Try it:
From the data below, return the exact lines starting at the line containing "The remaining small" and ending at the line containing "decoding algorithms, such", both included, and nothing else.
#### Exercise data ####
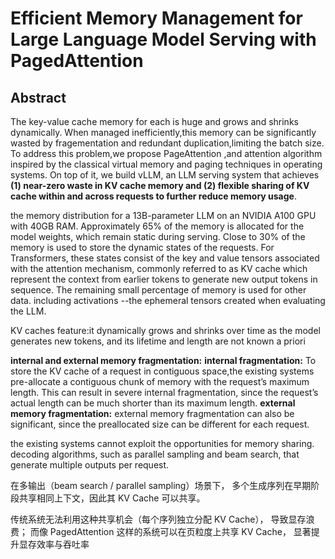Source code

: # Efficient Memory Management for Large Language  Model Serving with PagedAttention

## Abstract
The key-value cache memory for each is huge and grows and shrinks dynamically.
When managed inefficiently,this memory can be significantly wasted by fragementation and redundant duplication,limiting the batch size.
To address this problem,we propose PageAttention ,and attention algorithm inspired by the classical virtual memory and paging techniques in operating systems.
On top of it, we build vLLM, an LLM serving system that achieves 
**(1) near-zero waste in KV cache memory and (2) flexible  sharing of KV cache within and across requests to further reduce memory usage**.

the memory distribution for a 13B-parameter LLM on an NVIDIA A100 GPU with 40GB RAM. 
Approximately 65% of the memory is allocated for the model weights, which remain static during serving. 
Close to 30% of the memory is used to store the dynamic states of the requests.
For Transformers, these states consist of the key and value tensors associated with the attention mechanism, commonly referred to as KV cache
which represent the context from earlier tokens to generate new output tokens in sequence.
The remaining small percentage of memory is used for other data.
including activations --the ephemeral tensors created when evaluating the LLM.


KV caches feature:it dynamically grows and shrinks over time as the
model generates new tokens, and its lifetime and length are
not known a priori


**internal and external memory fragmentation:**
**internal fragmentation:**
To store the KV cache of a request in contiguous space,the existing systems pre-allocate a contiguous chunk of memory with the request’s maximum length.
This can result in severe internal fragmentation, 
since the request’s actual length can be much shorter than its maximum length.
**external memory fragmentation:**
 external memory fragmentation can also be significant, since the preallocated size can be different for each request.

the existing systems cannot exploit the opportunities for memory sharing.
decoding algorithms, such as parallel sampling and beam
search, that generate multiple outputs per request.

在多输出（beam search / parallel sampling）场景下，
多个生成序列在早期阶段共享相同上下文，因此其 KV Cache 可以共享。

传统系统无法利用这种共享机会（每个序列独立分配 KV Cache），
导致显存浪费；
而像 PagedAttention 这样的系统可以在页粒度上共享 KV Cache，
显著提升显存效率与吞吐率
##
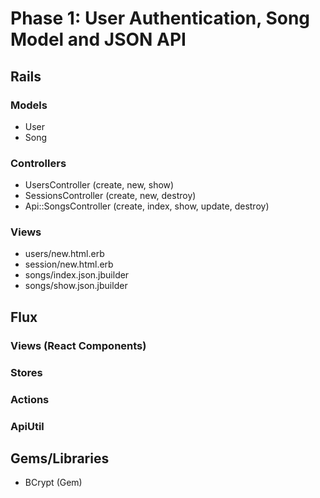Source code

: # Phase 1: User Authentication, Song Model and JSON API

## Rails
### Models
* User
* Song

### Controllers
* UsersController (create, new, show)
* SessionsController (create, new, destroy)
* Api::SongsController (create, index, show, update, destroy)

### Views
* users/new.html.erb
* session/new.html.erb
* songs/index.json.jbuilder
* songs/show.json.jbuilder

## Flux
### Views (React Components)

### Stores

### Actions

### ApiUtil

## Gems/Libraries
* BCrypt (Gem)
####
Response below:
The remaining small percentage of memory is used for other data.
including activations --the ephemeral tensors created when evaluating the LLM.


KV caches feature:it dynamically grows and shrinks over time as the
model generates new tokens, and its lifetime and length are
not known a priori


**internal and external memory fragmentation:**
**internal fragmentation:**
To store the KV cache of a request in contiguous space,the existing systems pre-allocate a contiguous chunk of memory with the request’s maximum length.
This can result in severe internal fragmentation, 
since the request’s actual length can be much shorter than its maximum length.
**external memory fragmentation:**
 external memory fragmentation can also be significant, since the preallocated size can be different for each request.

the existing systems cannot exploit the opportunities for memory sharing.
decoding algorithms, such as parallel sampling and beam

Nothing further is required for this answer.